● REQUIRED WORK: Which of the lines below holds the string "layout"? Copy every line that does.

● RECORDS SUPPLIED:
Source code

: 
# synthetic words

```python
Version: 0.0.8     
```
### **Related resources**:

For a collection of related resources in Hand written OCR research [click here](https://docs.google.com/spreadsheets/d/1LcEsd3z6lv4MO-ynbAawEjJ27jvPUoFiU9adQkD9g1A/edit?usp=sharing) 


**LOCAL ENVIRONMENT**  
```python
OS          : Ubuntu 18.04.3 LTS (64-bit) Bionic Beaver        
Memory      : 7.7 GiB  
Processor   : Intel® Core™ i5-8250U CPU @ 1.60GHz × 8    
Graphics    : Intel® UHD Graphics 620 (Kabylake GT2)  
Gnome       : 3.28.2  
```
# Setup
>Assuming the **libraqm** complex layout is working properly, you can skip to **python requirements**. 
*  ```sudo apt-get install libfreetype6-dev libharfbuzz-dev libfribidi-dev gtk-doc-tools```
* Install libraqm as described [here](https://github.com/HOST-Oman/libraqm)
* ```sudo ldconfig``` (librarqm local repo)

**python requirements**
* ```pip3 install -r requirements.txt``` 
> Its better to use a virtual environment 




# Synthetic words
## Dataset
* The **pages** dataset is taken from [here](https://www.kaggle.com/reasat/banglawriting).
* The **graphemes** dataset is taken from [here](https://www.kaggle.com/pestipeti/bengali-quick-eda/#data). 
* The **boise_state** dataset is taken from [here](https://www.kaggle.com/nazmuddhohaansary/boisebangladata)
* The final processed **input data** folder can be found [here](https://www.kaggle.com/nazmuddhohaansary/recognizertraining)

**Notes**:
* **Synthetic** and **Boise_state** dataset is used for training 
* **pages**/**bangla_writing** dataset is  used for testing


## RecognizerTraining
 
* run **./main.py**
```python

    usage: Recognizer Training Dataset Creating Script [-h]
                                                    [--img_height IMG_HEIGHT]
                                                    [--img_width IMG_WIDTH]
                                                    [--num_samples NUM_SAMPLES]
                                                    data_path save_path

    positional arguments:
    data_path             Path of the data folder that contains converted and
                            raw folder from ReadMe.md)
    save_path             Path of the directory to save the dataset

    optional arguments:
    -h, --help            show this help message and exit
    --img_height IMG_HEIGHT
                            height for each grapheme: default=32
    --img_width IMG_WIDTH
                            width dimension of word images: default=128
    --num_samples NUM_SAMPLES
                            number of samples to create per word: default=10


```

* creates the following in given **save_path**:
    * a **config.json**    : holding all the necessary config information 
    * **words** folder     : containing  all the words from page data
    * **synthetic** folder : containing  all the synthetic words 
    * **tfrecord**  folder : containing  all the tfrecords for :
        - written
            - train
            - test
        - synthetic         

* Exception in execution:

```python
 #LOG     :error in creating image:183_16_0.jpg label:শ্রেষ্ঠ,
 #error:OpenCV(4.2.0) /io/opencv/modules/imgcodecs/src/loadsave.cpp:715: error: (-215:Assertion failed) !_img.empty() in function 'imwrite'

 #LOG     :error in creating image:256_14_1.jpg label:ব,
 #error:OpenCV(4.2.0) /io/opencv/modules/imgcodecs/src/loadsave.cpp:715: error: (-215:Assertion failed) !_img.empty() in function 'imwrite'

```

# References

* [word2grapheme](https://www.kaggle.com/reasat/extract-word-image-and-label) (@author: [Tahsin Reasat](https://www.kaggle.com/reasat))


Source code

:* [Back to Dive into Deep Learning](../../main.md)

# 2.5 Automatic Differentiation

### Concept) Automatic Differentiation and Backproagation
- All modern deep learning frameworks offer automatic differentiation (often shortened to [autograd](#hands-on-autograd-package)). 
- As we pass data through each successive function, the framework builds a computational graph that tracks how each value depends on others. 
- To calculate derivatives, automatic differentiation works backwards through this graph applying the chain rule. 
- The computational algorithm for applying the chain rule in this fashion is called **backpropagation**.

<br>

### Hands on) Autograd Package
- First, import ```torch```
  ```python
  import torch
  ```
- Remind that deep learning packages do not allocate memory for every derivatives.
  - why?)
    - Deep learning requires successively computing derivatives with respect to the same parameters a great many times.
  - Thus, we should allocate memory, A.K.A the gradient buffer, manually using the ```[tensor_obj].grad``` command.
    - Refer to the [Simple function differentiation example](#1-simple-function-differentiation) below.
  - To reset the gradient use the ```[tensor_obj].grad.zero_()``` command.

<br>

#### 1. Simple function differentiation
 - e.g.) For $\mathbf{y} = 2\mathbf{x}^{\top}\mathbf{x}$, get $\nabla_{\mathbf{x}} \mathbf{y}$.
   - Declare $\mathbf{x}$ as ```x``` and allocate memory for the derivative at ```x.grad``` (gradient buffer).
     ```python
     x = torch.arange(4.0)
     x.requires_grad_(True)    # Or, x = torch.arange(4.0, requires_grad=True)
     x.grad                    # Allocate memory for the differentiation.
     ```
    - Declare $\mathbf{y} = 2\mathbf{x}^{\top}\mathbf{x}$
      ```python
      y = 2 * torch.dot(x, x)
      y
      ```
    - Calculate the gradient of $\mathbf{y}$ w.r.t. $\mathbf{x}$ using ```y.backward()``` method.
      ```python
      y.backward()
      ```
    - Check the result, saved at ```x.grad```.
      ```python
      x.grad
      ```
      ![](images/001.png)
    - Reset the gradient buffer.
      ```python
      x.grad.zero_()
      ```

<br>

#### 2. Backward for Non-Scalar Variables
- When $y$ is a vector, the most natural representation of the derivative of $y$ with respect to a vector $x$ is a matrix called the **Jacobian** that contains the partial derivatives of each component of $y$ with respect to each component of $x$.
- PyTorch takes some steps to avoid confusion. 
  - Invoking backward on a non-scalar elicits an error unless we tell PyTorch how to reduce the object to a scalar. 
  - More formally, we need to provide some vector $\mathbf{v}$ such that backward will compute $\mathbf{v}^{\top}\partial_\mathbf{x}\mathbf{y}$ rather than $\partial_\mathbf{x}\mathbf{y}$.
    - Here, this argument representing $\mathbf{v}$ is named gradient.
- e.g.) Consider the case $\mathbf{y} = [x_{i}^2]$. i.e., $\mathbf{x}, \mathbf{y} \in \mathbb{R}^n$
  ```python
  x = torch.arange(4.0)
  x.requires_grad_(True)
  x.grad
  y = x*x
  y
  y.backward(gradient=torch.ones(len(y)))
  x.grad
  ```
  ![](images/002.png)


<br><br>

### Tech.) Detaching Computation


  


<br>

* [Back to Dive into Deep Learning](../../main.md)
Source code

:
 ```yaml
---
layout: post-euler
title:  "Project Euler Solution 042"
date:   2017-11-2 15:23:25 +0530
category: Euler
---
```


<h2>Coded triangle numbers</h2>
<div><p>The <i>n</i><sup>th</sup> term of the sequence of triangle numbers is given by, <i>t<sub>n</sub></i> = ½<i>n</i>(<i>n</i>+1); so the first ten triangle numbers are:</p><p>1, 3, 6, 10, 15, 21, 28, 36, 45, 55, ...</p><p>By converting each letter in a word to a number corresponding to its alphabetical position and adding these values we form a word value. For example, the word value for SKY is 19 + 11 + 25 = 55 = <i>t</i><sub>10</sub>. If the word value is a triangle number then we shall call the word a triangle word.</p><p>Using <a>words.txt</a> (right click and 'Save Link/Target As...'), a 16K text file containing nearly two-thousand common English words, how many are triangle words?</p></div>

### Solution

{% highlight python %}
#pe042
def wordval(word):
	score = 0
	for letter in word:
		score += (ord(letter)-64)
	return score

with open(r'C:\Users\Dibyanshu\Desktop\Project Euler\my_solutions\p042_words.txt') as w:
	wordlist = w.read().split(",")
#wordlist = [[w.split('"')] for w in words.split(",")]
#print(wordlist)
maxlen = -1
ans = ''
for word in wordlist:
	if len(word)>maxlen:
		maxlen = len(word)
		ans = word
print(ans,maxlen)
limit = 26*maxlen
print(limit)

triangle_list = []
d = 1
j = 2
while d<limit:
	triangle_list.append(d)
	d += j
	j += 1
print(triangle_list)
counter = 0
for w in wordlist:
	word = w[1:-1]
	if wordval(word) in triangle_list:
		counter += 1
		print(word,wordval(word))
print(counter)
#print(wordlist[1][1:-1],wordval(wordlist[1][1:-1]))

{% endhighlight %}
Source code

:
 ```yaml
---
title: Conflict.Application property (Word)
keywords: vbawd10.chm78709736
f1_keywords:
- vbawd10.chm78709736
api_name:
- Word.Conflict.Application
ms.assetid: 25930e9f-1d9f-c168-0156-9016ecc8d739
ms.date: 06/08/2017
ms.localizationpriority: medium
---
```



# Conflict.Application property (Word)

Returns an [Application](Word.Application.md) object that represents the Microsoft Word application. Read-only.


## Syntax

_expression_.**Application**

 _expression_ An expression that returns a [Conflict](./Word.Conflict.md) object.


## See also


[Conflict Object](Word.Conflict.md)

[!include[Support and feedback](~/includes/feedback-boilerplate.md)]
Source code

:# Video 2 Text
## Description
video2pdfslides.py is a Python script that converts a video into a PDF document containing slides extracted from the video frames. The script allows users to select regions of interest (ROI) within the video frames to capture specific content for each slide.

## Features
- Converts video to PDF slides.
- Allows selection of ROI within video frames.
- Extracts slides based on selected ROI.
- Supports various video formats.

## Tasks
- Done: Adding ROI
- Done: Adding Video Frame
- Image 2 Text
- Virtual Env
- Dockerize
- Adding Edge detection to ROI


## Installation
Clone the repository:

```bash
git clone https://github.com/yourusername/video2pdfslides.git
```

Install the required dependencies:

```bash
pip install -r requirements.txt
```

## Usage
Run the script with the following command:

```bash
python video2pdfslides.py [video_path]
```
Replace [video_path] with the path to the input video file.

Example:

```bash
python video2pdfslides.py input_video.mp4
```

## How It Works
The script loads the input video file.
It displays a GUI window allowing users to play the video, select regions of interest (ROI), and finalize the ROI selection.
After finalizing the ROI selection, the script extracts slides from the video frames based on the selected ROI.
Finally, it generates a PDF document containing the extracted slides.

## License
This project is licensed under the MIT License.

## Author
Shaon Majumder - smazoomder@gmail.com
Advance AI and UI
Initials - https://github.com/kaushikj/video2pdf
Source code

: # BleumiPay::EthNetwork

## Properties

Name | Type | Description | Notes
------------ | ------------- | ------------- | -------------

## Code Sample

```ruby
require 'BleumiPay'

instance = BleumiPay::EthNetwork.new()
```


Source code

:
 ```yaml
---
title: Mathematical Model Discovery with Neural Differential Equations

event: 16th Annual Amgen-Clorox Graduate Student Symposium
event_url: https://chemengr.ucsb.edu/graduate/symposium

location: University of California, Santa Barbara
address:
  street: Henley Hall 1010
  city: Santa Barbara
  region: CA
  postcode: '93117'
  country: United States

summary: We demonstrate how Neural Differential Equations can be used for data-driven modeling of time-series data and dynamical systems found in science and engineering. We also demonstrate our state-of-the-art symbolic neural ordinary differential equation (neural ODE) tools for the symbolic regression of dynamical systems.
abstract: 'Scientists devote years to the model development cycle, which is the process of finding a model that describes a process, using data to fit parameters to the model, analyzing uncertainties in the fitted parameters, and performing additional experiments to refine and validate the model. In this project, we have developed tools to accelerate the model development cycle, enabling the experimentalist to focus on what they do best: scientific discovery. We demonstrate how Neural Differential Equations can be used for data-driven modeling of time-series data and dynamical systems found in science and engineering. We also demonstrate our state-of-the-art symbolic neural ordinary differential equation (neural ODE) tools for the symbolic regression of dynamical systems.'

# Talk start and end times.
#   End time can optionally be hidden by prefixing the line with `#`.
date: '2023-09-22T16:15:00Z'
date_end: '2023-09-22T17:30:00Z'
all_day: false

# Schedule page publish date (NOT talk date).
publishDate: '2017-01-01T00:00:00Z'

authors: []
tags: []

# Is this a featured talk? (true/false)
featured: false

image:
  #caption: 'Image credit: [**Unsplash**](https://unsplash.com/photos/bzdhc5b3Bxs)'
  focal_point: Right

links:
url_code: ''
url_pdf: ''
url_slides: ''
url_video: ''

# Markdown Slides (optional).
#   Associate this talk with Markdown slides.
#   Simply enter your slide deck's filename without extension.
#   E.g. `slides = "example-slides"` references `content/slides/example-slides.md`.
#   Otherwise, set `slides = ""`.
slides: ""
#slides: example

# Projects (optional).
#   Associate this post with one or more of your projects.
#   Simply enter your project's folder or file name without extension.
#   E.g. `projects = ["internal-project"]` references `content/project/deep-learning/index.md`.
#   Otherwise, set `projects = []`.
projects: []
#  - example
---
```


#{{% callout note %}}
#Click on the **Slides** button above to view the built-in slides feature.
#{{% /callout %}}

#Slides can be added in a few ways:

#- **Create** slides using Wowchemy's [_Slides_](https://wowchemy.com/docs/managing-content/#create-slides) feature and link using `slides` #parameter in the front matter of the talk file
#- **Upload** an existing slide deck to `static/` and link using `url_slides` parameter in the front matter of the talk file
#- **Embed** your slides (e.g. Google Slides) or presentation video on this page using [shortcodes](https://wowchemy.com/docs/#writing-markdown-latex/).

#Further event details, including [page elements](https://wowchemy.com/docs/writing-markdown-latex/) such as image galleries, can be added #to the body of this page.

● TASK RESULT:
>Assuming the **libraqm** complex layout is working properly, you can skip to **python requirements**. 
layout: post-euler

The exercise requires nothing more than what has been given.